Rendered images with source text
□ □ □ □
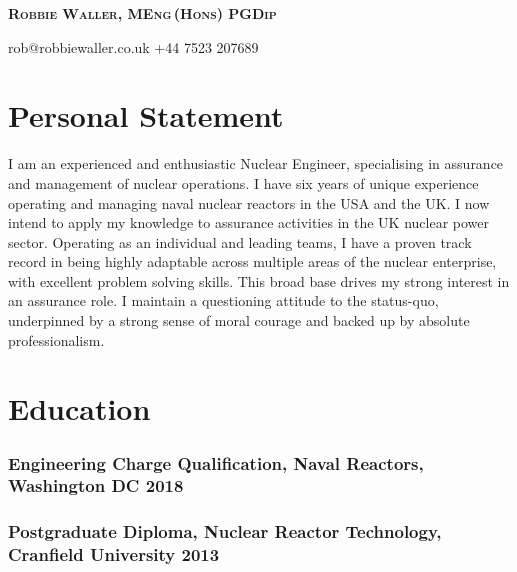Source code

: \documentclass[a4paper, oneside, final, 11pt]{scrartcl} %
\begin{document}


{\fontsize{21}{21}\bfseries\scshape{Robbie Waller, MEng\,(Hons) PGDip}} %

\medskip

\faEnvelopeO \space rob@robbiewaller.co.uk \hfill  \faMobile \space +44 7523 207689

\smallskip

\section{Personal Statement}

I am an experienced and enthusiastic Nuclear Engineer, specialising in assurance and management of nuclear operations. I have six years of unique experience operating and managing naval nuclear reactors in the USA and the UK. I now intend to apply my knowledge to assurance activities in the UK nuclear power sector. Operating as an individual and leading teams, I have a proven track record in being highly adaptable across multiple areas of the nuclear enterprise, with excellent problem solving skills. This broad base drives my strong interest in an assurance role. I maintain a questioning attitude to the status-quo, underpinned by a strong sense of moral courage and backed up by absolute professionalism. 

\section{Education}

\subsubsection*{Engineering Charge Qualification,\textnormal{ Naval Reactors, Washington DC} \hfill 2018} 
\smallskip
\subsubsection*{Postgraduate Diploma, \textnormal{Nuclear Reactor Technology, Cranfield University} \hfill 2013}  
\smallskip
\end{document}
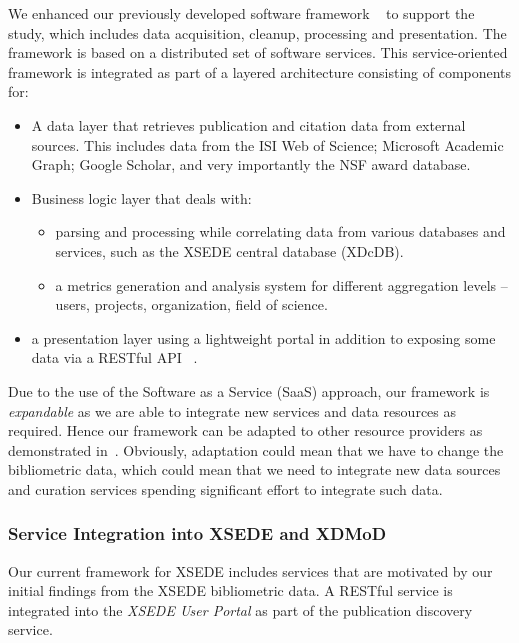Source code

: \documentclass[sigconf]{acmart}
\begin{document}
We enhanced our previously developed software framework
~\cite{Wang:2014:TSI:2616498.2616507} to support the
study, which includes data acquisition, cleanup, processing and
presentation. The framework is based on a distributed set of software
services. This service-oriented framework is integrated as part of a
layered architecture consisting of components for:

\begin{itemize}
\item A data layer that retrieves publication and citation data from
  external sources. This includes data from the ISI Web of Science;
  Microsoft Academic Graph; Google Scholar, and very importantly the
  NSF award database.

\item Business logic layer that deals with:

  \begin{itemize}
  \item parsing and processing while correlating data from various
    databases and services, such as the XSEDE central database
    (XDcDB).
  \item a metrics generation and analysis system for different
    aggregation levels -- users, projects, organization, field of
    science.
  \end{itemize}

\item a presentation layer using a lightweight portal in addition to
  exposing some data via a RESTful API
  ~\cite{www-xdmod-sciimp}.
\end{itemize}

Due to the use of the Software as a Service (SaaS) approach, our
framework is \emph{expandable} as we are able to integrate new
services and data resources as required. Hence our framework can be
adapted to other resource providers as demonstrated
in~\cite{tas2015}. Obviously, adaptation could mean that we have to
change the bibliometric data, which could mean that we need to
integrate new data sources and curation services spending significant
effort to integrate such data.

\subsubsection{Service Integration into XSEDE and XDMoD}

Our current framework for XSEDE includes services that are motivated
by our initial findings from the XSEDE bibliometric data. A RESTful
service is integrated into the \emph{XSEDE User Portal} as part of the
publication discovery service.
\end{document}
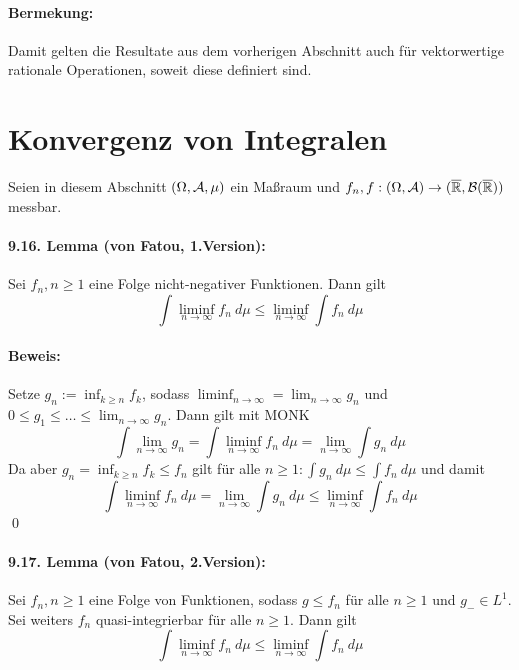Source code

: \paragraph{Bermekung:} Damit gelten die Resultate aus dem vorherigen Abschnitt auch f\"ur vektorwertige rationale Operationen, soweit diese definiert sind.

\section*{Konvergenz von Integralen}
Seien in diesem Abschnitt $(\Omega,\mathcal{A},\mu)$ ein Ma\ss{}raum und $f_n,f:(\Omega,\mathcal{A})\to(\overline{\mathbb{R}},\mathcal{B}(\overline{\mathbb{R}}))$ messbar.

\paragraph{9.16. Lemma (von Fatou, 1.Version):}Sei $f_n,n\geq1$ eine Folge nicht-negativer Funktionen. Dann gilt
$$\int\liminf_{n\to\infty}f_n\ d\mu\leq\liminf_{n\to\infty}\int f_n\ d\mu$$

\paragraph{Beweis:}Setze $g_n:=\inf_{k\geq n}f_k$, sodass $\liminf_{n\to\infty}=\lim_{n\to\infty}g_n$ und $0\leq g_1\leq\hdots\leq \lim_{n\to\infty}g_n$. Dann gilt mit MONK
$$\int\lim_{n\to\infty}g_n=\int\liminf_{n\to\infty}f_n\ d\mu=\lim_{n\to\infty}\int g_n\ d\mu$$
Da aber $g_n=\inf_{k\geq n}f_k\leq f_n$ gilt f\"ur alle $n\geq1:\int g_n\ d\mu\leq\int f_n\ d\mu$
und damit 
$$\int\liminf_{n\to\infty}f_n\ d\mu=\lim_{n\to\infty}\int g_n\ d\mu\leq\liminf_{n\to\infty}\int f_n\ d\mu$$
\qed

\paragraph{9.17. Lemma (von Fatou, 2.Version):}Sei $f_n,n\geq1$ eine Folge von Funktionen, sodass $g\leq f_n$ f\"ur alle $n\geq1$ und $g_-\in L^1$. Sei weiters $f_n$ quasi-integrierbar f\"ur alle $n\geq1$. Dann gilt
$$\int\liminf_{n\to\infty}f_n\ d\mu\leq\liminf_{n\to\infty}\int f_n\ d\mu$$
□ □ □ □
TASK GOAL
Return each line of the data where the word "emph" appears.

SOLUTION
framework is \emph{expandable} as we are able to integrate new
service is integrated into the \emph{XSEDE User Portal} as part of the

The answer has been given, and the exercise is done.